Updated: Bank of Valletta profit jumps
Bonus share issue announced
The Bank of Valletta group has reported a profit before taxation of €81.8 million for the year ended 30th September 2009. This compares with a pre-tax profit of €40.6 million for the equivalent period ended 30th September 2008.
"The marked improvement in profitability has resulted from the gradual stabilisation of conditions in the global financial markets in the second half of the year, and the consequent write back of some of the unrealised fair value markdowns on BOV’s Financial Markets portfolio previously recognised in the Bank’s accounts for FY 2008 and the first six months of FY 2009," the group said.
NET INTEREST MARGIN
Bank of Valletta said the net interest margin for the period declined year on year by €10.7 million or 8.5% as a result of the sharp and sustained reduction in interest rates implemented by the ECB in its efforts to encourage liquidity and combat growing recessionary pressures.

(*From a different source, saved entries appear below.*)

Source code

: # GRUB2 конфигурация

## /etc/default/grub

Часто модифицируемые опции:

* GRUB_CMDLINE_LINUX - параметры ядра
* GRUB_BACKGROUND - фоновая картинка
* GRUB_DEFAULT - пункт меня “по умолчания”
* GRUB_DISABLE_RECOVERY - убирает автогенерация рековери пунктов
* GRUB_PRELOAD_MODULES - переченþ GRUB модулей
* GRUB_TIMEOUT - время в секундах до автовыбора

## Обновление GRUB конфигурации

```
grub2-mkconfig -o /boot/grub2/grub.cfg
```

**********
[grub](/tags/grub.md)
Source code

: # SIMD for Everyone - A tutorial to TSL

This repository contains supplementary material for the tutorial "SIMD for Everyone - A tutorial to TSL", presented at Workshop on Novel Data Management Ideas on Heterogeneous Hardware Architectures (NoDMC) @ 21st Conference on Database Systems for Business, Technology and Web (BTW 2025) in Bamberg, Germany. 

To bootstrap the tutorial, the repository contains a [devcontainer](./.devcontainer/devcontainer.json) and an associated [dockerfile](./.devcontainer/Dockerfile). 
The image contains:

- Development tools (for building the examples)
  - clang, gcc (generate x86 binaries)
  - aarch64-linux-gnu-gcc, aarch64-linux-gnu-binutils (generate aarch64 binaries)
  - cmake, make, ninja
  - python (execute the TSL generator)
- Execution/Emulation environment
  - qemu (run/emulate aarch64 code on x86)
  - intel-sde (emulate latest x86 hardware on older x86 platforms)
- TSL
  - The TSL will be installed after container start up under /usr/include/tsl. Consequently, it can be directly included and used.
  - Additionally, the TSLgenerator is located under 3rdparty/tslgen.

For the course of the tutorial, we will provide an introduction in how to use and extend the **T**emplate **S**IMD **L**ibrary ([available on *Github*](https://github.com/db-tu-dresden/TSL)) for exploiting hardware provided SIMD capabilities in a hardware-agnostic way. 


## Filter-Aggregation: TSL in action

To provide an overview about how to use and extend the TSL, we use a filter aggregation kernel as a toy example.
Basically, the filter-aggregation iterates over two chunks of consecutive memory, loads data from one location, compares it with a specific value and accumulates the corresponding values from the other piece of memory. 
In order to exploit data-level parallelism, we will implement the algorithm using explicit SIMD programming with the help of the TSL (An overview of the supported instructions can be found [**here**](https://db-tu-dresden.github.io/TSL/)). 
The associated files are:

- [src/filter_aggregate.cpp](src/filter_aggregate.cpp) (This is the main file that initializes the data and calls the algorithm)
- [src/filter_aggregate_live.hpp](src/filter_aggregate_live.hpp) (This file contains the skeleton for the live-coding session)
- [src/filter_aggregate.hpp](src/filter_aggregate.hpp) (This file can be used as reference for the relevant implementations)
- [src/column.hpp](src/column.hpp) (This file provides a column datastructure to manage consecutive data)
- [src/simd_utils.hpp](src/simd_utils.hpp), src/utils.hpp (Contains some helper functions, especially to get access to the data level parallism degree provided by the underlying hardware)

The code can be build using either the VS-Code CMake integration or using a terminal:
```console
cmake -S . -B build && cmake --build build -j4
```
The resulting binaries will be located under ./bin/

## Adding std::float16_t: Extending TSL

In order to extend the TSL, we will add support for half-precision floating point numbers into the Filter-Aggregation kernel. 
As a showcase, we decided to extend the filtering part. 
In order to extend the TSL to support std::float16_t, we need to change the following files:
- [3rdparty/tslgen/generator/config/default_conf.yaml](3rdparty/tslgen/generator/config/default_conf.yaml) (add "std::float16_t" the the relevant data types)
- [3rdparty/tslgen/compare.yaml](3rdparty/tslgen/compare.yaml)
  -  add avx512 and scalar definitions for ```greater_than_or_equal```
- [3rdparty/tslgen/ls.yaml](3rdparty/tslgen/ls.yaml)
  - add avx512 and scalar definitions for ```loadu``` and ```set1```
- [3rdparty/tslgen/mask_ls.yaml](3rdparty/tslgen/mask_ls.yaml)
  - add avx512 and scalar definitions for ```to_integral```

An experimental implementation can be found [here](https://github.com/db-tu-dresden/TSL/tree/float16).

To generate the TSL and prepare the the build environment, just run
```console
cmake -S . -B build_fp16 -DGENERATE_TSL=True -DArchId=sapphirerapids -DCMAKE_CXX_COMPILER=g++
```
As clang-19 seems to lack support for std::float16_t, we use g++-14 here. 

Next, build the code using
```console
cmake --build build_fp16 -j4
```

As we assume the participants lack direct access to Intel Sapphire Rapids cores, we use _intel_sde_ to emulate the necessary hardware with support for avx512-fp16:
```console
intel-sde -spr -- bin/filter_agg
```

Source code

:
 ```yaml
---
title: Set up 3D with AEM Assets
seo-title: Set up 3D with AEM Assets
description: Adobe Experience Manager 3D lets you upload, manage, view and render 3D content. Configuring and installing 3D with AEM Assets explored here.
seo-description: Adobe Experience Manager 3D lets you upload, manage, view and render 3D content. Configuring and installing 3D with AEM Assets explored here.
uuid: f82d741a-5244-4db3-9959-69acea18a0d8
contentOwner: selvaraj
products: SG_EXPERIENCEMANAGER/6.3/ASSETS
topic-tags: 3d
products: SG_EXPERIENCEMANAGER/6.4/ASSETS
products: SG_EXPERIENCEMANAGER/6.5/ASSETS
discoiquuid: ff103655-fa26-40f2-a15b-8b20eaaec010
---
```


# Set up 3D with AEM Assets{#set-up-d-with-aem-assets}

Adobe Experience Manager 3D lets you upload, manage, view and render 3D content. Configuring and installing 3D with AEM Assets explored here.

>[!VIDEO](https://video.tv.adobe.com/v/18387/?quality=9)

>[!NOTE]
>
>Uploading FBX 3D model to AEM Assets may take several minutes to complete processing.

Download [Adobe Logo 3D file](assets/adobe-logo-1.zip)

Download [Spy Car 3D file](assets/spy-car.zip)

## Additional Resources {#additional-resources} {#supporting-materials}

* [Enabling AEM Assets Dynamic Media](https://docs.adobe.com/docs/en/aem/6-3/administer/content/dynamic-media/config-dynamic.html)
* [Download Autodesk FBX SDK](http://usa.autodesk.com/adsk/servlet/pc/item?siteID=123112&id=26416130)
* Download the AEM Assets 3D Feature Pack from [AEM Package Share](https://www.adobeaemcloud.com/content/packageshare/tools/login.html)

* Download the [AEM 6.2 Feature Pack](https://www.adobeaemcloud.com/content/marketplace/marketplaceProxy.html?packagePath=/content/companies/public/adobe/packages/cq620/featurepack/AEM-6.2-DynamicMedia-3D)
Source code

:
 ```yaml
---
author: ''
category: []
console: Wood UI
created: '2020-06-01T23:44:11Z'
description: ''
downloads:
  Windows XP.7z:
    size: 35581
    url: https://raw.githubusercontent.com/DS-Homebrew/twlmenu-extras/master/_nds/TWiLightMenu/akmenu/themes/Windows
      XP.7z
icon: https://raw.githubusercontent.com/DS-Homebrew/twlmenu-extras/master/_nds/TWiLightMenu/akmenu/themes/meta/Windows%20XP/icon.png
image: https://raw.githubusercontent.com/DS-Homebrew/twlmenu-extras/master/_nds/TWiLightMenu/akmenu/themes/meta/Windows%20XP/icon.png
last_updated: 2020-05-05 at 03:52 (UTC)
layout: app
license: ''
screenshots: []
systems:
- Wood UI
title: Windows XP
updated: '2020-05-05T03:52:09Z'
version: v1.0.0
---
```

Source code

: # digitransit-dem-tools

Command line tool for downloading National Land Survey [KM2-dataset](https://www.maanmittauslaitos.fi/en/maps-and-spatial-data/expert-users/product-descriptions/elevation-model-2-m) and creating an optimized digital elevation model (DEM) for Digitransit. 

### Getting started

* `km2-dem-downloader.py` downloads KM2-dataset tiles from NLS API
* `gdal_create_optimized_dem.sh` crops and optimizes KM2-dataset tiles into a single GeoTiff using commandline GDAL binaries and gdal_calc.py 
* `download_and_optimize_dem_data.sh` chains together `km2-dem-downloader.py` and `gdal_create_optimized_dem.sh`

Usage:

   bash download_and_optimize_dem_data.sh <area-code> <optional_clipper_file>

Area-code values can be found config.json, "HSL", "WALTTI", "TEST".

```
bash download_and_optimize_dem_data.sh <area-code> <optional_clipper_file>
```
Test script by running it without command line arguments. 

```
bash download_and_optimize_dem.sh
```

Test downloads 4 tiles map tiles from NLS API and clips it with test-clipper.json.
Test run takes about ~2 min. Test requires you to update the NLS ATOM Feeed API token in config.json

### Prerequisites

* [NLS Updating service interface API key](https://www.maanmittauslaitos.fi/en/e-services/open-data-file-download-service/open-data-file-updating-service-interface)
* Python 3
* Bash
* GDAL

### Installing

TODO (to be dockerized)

Net commission and trading income for the year was10% above that earned in the previous year. Income from foreign trade business was strong, as was revenue from the cards business. The Capital Markets division had an excellent year, managing or co-managing most of the bond issues brought to the market over the past 12 months.
Commission income on investment products was soft in the first half of the year, as investors took risk-averse positions, but they had shown encouraging signs of recovery in the second half.
OPERATING EXPENSES
Overhead costs for the year were maintained at fractionally below FY 2008 levels.
The impairment charge for the year at €4 million was a little under €1 million up on the charge for FY 2008.
NET OPERATING PROFIT
The net operating profit from core corporate and retail banking operations for the year amounted to €86.0 million (2008: €92.2 million). BOV said the reduction in profits was largely attributed to the compression in net interest margin mitigated by an improvement in commission income. A gradual improvement in the net interest margin was seen in the second half of the year
The bank said that credit quality had remained good, with Non Performing Loans standing at 3.9% of gross advances (September 2008: 4.0%).
Growth had come from carefully selective increases to the business sector, and a continuing demand for home loans in the first time buyer segment.
During the year to 30th September 2009, the bank approved €261 million of new home loans (of which €217 million were drawn down), whilst credit actually utilised by the business sector over the year increased by €210 million (or 10.7%), net of two large identified facilities that were repaid in full during the early part of the year.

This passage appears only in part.